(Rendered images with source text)
-=-=-=-=-
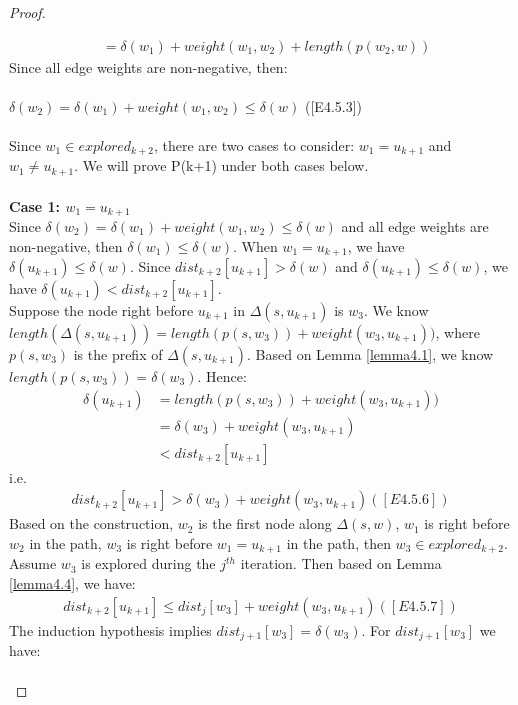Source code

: \begin{proof}
\begin{itemize}
\begin{enumerate}
\begin{align*}
              &= \delta(w_1) + weight(w_1, w_2) + length(p(w_2, w))
  \end{align*}
  Since all edge weights are non-negative, then: 
  \\\\
    \tab $\delta(w_2) = \delta(w_1) + weight(w_1, w_2) \leq \delta(w)$ ([E4.5.3])
  \\\\
  Since $w_1 \in explored_{k+2}$, there are two cases to consider: $w_1 =u_{k+1}$ and $w_1 \neq u_{k+1}$. We will prove P(k+1) under both cases below. 
  \\\\
  \textbf{Case 1: $w_1 = u_{k+1}$}
  \\
  Since $\delta(w_2) = \delta(w_1) + weight(w_1, w_2) \leq \delta(w)$ and all edge weights are non-negative, then $\delta(w_1) \leq \delta(w)$. When $w_1 = u_{k+1}$, we have $\delta(u_{k+1}) \leq \delta(w)$. Since $dist_{k+2}[u_{k+1}] > \delta(w)$ and $\delta(u_{k+1}) \leq \delta(w)$, we have $\delta(u_{k+1}) < dist_{k+2}[u_{k+1}]$.
  \\
  Suppose the node right before $u_{k+1}$ in $\Delta(s, u_{k+1})$ is $w_3$. We know $length(\Delta(s, u_{k+1})) = length(p(s, w_3)) + weight(w_3, u_{k+1}))$, where $p(s, w_3)$ is the prefix of $\Delta(s, u_{k+1})$. Based on Lemma \ref{lemma4.1}, we know $length(p(s, w_3)) = \delta(w_3)$. Hence: 
  \begin{align*}
    \delta(u_{k+1}) &= length(p(s, w_3)) + weight(w_3, u_{k+1})) \\
                    &= \delta(w_3) + weight(w_3, u_{k+1}) \\
                    &< dist_{k+2}[u_{k+1}]
  \end{align*}
  i.e.
  \begin{align*}
    dist_{k+2}[u_{k+1}] > \delta(w_3) + weight(w_3, u_{k+1}) ([E4.5.6])
  \end{align*}
  Based on the construction, $w_2$ is the first node along $\Delta(s,w)$, $w_1$ is right before $w_2$ in the path, $w_3$ is right before $w_1 = u_{k+1}$ in the path, then $w_3 \in explored_{k+2}$. Assume $w_3$ is explored during the $j^{th}$ iteration. Then based on Lemma \ref{lemma4.4}, we have: 
  \begin{align*}
    dist_{k+2}[u_{k+1}] \leq dist_j[w_3] + weight(w_3, u_{k+1}) ([E4.5.7])
  \end{align*}
  The induction hypothesis implies $dist_{j+1}[w_3] = \delta(w_3)$. For $dist_{j+1}[w_3]$ we have: 
  \begin{align*}

\end{align*}
\end{enumerate}
\end{itemize}
\end{proof}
-=-=-=-=-
(DIRECTIONS):
Wherever the word "edge" occurs in the data, copy that whole line.

(SOLUTION FOR THIS TASK):
  Since all edge weights are non-negative, then: 
  Since $\delta(w_2) = \delta(w_1) + weight(w_1, w_2) \leq \delta(w)$ and all edge weights are non-negative, then $\delta(w_1) \leq \delta(w)$. When $w_1 = u_{k+1}$, we have $\delta(u_{k+1}) \leq \delta(w)$. Since $dist_{k+2}[u_{k+1}] > \delta(w)$ and $\delta(u_{k+1}) \leq \delta(w)$, we have $\delta(u_{k+1}) < dist_{k+2}[u_{k+1}]$.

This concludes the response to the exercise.